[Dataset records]

◆ ◆ ◆

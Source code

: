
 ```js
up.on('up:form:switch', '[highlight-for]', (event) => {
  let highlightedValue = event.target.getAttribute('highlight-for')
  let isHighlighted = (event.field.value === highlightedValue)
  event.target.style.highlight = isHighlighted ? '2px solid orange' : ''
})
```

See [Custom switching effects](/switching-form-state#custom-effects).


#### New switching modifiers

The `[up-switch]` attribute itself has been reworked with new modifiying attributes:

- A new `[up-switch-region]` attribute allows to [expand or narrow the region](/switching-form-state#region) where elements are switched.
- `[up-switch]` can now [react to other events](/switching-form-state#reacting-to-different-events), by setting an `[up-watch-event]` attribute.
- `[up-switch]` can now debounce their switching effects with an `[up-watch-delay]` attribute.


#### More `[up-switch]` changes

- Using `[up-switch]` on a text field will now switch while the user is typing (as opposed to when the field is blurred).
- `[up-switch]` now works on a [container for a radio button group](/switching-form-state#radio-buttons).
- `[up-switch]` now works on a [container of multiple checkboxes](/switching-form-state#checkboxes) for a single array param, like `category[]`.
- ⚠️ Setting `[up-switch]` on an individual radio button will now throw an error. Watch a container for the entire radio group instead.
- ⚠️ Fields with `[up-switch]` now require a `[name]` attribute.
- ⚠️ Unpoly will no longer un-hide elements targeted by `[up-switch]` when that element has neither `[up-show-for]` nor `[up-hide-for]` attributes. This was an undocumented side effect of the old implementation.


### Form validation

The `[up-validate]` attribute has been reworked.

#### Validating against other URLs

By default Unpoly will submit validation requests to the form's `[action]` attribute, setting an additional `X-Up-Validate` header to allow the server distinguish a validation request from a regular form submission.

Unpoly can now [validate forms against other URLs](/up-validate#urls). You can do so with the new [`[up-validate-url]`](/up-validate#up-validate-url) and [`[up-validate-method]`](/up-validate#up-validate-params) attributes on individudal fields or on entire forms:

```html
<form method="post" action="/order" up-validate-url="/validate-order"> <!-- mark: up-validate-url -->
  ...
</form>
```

◆ ◆ ◆

**What this task involves:** Transcribe the data above so that every line matches exactly.

**Exercise response:**
Source code

:
 ```js
up.on('up:form:switch', '[highlight-for]', (event) => {
  let highlightedValue = event.target.getAttribute('highlight-for')
  let isHighlighted = (event.field.value === highlightedValue)
  event.target.style.highlight = isHighlighted ? '2px solid orange' : ''
})
```

See [Custom switching effects](/switching-form-state#custom-effects).


#### New switching modifiers

The `[up-switch]` attribute itself has been reworked with new modifiying attributes:

- A new `[up-switch-region]` attribute allows to [expand or narrow the region](/switching-form-state#region) where elements are switched.
- `[up-switch]` can now [react to other events](/switching-form-state#reacting-to-different-events), by setting an `[up-watch-event]` attribute.
- `[up-switch]` can now debounce their switching effects with an `[up-watch-delay]` attribute.


#### More `[up-switch]` changes

- Using `[up-switch]` on a text field will now switch while the user is typing (as opposed to when the field is blurred).
- `[up-switch]` now works on a [container for a radio button group](/switching-form-state#radio-buttons).
- `[up-switch]` now works on a [container of multiple checkboxes](/switching-form-state#checkboxes) for a single array param, like `category[]`.
- ⚠️ Setting `[up-switch]` on an individual radio button will now throw an error. Watch a container for the entire radio group instead.
- ⚠️ Fields with `[up-switch]` now require a `[name]` attribute.
- ⚠️ Unpoly will no longer un-hide elements targeted by `[up-switch]` when that element has neither `[up-show-for]` nor `[up-hide-for]` attributes. This was an undocumented side effect of the old implementation.


### Form validation

The `[up-validate]` attribute has been reworked.

#### Validating against other URLs

By default Unpoly will submit validation requests to the form's `[action]` attribute, setting an additional `X-Up-Validate` header to allow the server distinguish a validation request from a regular form submission.

Unpoly can now [validate forms against other URLs](/up-validate#urls). You can do so with the new [`[up-validate-url]`](/up-validate#up-validate-url) and [`[up-validate-method]`](/up-validate#up-validate-params) attributes on individudal fields or on entire forms:

```html
<form method="post" action="/order" up-validate-url="/validate-order"> <!-- mark: up-validate-url -->
  ...
</form>
```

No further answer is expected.